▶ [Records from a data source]
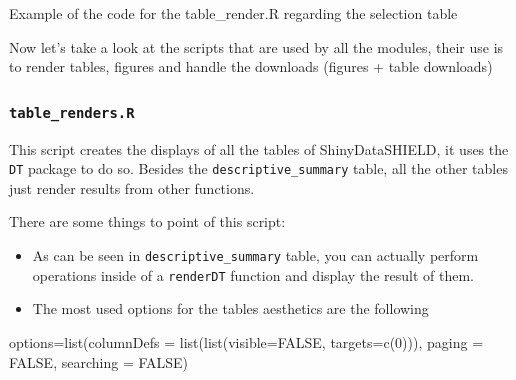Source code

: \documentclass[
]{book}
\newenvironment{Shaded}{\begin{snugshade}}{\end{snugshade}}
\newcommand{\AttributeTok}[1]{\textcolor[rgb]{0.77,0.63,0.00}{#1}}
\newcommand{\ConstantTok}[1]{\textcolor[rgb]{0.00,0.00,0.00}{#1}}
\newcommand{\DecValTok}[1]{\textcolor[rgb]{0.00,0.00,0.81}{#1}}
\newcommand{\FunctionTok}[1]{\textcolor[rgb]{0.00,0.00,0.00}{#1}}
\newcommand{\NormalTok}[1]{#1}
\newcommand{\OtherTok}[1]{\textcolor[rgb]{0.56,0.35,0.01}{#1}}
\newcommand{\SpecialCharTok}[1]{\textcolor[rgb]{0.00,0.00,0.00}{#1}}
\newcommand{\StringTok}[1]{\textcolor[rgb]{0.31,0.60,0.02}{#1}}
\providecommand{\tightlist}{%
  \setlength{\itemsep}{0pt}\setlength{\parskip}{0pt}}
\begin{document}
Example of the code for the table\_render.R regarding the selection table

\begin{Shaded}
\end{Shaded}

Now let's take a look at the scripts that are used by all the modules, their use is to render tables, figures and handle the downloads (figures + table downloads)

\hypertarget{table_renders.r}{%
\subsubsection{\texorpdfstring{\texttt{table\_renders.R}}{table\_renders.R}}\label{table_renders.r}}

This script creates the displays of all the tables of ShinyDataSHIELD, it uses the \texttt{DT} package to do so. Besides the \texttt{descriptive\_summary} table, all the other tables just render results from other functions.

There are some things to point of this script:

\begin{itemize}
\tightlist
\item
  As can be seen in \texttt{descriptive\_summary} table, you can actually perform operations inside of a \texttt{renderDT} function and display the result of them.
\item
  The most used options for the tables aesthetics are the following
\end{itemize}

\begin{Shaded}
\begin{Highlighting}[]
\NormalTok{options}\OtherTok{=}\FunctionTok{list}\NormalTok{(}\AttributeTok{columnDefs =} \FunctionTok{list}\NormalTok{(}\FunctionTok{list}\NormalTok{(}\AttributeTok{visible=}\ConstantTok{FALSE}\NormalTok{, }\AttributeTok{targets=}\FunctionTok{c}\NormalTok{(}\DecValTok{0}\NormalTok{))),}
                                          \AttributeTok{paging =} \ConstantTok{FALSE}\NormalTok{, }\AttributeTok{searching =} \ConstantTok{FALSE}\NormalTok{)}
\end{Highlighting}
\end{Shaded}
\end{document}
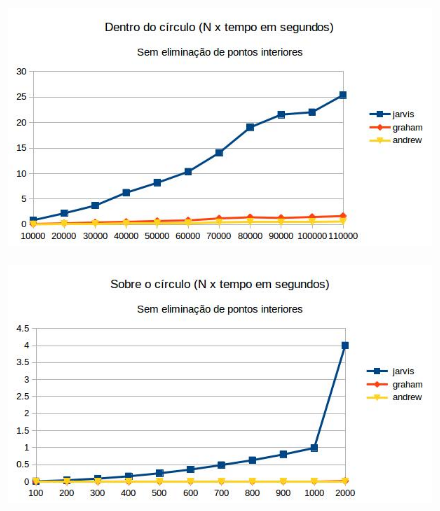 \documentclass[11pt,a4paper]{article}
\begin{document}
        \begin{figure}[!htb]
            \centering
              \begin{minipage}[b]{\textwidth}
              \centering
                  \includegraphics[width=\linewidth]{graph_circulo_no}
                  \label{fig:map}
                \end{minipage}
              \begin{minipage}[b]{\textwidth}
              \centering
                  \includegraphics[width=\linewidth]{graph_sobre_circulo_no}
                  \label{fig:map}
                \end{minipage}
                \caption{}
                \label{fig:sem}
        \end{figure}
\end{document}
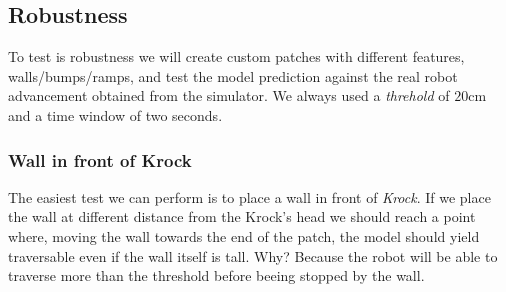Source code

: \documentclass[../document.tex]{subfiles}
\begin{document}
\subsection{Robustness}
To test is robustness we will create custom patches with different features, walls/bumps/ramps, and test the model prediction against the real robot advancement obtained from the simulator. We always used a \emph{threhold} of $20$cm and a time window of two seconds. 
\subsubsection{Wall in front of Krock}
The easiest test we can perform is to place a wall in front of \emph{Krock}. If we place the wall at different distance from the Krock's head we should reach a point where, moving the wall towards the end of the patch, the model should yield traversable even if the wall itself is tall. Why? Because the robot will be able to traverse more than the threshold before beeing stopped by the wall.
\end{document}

==

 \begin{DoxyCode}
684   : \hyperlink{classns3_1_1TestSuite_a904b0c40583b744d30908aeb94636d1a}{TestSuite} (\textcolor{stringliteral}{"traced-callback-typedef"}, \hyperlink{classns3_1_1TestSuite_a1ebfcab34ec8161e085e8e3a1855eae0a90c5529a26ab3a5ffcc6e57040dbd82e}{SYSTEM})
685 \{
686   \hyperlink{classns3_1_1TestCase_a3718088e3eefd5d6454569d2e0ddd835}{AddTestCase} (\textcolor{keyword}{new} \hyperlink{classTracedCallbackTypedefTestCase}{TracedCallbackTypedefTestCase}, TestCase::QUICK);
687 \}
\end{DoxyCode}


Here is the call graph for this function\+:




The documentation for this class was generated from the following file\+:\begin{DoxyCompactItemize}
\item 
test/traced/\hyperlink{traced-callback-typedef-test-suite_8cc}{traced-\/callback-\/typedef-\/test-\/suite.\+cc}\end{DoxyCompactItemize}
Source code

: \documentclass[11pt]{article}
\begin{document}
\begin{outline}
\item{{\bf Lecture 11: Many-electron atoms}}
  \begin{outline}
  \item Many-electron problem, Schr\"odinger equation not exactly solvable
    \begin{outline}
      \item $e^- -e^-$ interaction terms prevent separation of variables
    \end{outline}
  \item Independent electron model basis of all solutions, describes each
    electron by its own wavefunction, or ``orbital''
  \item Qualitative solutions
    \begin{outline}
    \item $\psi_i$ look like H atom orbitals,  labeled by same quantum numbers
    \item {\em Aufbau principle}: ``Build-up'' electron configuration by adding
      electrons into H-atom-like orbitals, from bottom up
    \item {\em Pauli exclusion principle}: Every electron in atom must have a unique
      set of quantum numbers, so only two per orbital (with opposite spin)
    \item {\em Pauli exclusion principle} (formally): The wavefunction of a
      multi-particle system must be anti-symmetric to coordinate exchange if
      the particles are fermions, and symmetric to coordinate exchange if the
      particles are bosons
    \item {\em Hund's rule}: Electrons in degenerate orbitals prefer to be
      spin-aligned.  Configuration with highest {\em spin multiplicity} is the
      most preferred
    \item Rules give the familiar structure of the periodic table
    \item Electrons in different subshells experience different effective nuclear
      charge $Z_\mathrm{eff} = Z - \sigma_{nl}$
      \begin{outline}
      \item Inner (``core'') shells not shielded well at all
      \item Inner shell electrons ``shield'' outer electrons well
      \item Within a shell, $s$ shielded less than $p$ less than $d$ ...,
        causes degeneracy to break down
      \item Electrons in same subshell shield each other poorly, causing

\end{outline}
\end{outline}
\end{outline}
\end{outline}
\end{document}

...

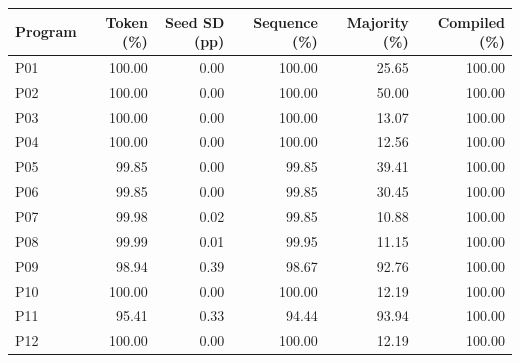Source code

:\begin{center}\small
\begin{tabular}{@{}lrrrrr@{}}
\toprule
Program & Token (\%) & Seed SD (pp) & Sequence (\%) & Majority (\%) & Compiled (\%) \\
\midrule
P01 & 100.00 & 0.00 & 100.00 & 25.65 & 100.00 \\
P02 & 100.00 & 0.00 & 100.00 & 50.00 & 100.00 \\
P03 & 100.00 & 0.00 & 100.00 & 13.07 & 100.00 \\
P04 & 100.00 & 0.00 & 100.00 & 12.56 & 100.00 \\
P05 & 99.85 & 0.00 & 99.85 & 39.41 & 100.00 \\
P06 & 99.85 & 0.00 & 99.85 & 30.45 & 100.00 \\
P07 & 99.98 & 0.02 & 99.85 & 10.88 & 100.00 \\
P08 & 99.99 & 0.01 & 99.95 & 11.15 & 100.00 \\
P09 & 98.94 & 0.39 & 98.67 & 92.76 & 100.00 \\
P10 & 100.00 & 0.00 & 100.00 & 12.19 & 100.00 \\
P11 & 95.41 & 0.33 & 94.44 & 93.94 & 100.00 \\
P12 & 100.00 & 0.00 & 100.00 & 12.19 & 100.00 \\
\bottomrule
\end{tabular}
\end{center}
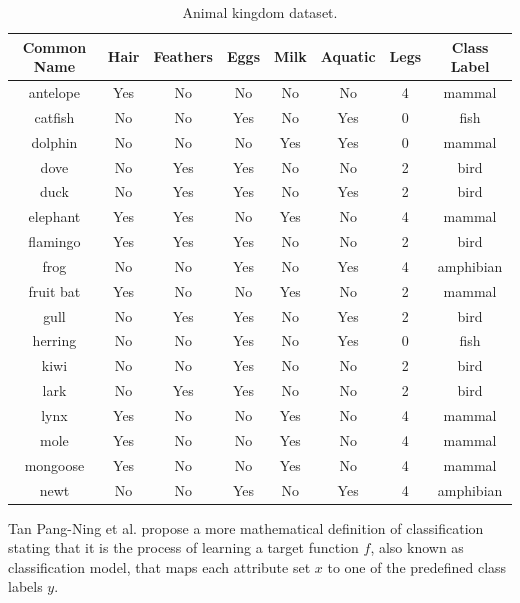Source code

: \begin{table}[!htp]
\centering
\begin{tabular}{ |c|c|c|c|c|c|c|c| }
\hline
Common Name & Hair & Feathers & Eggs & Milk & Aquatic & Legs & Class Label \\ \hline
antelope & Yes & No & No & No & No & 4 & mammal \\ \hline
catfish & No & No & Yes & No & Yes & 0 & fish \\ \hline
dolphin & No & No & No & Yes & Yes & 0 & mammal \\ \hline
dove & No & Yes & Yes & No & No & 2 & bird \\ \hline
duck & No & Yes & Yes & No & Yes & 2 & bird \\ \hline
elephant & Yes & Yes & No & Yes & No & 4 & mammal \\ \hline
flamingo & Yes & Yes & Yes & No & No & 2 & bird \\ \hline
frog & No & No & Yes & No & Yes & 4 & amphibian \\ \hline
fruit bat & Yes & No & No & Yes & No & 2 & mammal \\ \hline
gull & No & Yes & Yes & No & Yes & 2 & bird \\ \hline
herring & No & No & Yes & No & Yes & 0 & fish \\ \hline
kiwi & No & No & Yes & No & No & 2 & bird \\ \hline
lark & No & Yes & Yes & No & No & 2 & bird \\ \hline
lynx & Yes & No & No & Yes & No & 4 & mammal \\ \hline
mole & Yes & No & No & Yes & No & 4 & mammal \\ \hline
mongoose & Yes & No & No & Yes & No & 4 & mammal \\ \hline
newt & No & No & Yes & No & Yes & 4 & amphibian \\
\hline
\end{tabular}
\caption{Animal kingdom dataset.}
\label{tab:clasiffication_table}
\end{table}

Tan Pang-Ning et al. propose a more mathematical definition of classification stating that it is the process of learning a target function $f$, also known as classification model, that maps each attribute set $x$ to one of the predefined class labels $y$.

▶ [Exercise]
After locating the line with "elephant & Yes" above, return that line and every later line through the one with "mongoose & Yes", word for word and with nothing else.

▶ [Exercise response]
elephant & Yes & Yes & No & Yes & No & 4 & mammal \\ \hline
flamingo & Yes & Yes & Yes & No & No & 2 & bird \\ \hline
frog & No & No & Yes & No & Yes & 4 & amphibian \\ \hline
fruit bat & Yes & No & No & Yes & No & 2 & mammal \\ \hline
gull & No & Yes & Yes & No & Yes & 2 & bird \\ \hline
herring & No & No & Yes & No & Yes & 0 & fish \\ \hline
kiwi & No & No & Yes & No & No & 2 & bird \\ \hline
lark & No & Yes & Yes & No & No & 2 & bird \\ \hline
lynx & Yes & No & No & Yes & No & 4 & mammal \\ \hline
mole & Yes & No & No & Yes & No & 4 & mammal \\ \hline
mongoose & Yes & No & No & Yes & No & 4 & mammal \\ \hline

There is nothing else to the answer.